Ethan terlihat membawanya ke kursi penumpang depan dengan hati-hati dan aku menyimpan ponselku.

"Pak, ikuti mobil itu."

Sopir mengangguk dan segera mengikuti.

Aku melihat keluar jendela, jalanan masih ramai meski sudah larut malam serta lampu-lampu perumahan dekat jalan layang.

Dari ribuan cahaya itu, cahaya milikku sudah tak ada lagi.

Aku tanpa sadar mencengkeram kaca jendela hingga rasa sakit menusuk jari, dan baru sadar saat darah keluar dari sela kuku.

Sopir melihat dari spion.

"Nona, ada tisu di mobil, pakai saja."

Aku berterima kasih dengan suara pelan.

"Nona, aku juga seorang pria.

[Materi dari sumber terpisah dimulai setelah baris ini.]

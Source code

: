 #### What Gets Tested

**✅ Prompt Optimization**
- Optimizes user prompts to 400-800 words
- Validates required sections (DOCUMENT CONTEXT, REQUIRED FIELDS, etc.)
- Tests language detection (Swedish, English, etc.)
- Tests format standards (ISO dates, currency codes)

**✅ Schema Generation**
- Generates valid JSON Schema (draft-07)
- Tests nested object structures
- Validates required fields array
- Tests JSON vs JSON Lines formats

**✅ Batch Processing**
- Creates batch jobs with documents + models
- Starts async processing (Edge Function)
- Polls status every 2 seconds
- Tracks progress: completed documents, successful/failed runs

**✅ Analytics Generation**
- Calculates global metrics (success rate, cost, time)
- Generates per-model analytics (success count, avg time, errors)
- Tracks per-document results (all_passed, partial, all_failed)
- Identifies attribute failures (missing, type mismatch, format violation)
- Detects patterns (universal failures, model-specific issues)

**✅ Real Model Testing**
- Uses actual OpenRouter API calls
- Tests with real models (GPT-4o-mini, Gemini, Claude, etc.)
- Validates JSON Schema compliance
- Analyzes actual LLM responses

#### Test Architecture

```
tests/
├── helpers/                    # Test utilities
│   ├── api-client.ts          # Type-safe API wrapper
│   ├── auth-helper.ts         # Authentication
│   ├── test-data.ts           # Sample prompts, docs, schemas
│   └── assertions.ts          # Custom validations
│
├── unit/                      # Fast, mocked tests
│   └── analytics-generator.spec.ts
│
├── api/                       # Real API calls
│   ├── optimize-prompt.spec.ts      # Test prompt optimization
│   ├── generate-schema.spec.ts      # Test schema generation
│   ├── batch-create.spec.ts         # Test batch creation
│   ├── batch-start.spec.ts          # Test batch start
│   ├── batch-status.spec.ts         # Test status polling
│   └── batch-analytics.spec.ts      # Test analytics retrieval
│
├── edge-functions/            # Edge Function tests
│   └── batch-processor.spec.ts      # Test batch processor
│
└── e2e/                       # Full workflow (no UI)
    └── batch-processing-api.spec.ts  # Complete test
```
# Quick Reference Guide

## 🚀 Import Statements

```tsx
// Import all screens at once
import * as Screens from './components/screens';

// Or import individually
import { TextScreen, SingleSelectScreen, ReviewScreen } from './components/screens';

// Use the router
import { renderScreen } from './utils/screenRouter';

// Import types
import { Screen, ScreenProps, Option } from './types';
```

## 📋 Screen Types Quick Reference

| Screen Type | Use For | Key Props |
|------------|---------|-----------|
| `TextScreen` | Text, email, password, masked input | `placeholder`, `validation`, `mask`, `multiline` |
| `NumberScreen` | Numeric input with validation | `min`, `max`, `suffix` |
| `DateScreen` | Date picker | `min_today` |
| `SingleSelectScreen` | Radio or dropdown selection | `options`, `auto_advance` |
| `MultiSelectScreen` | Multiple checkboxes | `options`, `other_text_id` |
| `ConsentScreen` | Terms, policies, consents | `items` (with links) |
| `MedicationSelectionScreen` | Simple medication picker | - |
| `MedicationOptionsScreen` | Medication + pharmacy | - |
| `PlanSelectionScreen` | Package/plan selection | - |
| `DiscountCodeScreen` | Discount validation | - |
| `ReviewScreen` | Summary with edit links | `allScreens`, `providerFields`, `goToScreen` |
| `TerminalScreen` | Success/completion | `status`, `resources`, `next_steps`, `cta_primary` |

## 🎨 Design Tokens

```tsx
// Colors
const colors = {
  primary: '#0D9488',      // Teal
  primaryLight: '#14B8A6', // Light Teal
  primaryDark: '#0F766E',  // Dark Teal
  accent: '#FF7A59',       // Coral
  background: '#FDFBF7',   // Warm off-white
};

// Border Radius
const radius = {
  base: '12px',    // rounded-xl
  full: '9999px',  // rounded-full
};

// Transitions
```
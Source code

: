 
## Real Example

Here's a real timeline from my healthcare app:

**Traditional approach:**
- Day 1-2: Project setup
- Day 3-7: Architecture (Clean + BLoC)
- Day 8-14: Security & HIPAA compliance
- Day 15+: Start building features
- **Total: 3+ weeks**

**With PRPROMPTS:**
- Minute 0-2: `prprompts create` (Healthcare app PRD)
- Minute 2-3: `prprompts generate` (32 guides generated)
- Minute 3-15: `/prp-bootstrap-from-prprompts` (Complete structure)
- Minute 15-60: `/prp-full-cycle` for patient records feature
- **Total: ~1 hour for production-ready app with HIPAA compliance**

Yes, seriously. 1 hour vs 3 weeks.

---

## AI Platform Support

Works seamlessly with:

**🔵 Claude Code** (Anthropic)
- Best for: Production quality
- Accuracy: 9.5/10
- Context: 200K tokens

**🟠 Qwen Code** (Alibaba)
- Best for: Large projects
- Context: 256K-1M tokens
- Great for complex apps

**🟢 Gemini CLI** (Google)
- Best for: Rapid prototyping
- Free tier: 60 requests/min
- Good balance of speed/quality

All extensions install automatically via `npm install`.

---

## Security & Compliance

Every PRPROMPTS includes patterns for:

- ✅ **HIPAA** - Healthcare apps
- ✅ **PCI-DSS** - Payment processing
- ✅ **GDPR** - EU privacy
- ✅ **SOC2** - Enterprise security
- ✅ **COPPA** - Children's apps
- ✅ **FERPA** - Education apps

Aku katakan padamu, terluka karena seorang pria tidak ada untungnya. Kamu masih punya anak, pikirkan anak dan diri sendiri."

Aku menghirup udara segar dari luar jendela dan pikiranku menjadi sedikit jernih.

"Tidak apa-apa, aku sudah untuk memutuskan membuang sampah ke tempat yang seharusnya."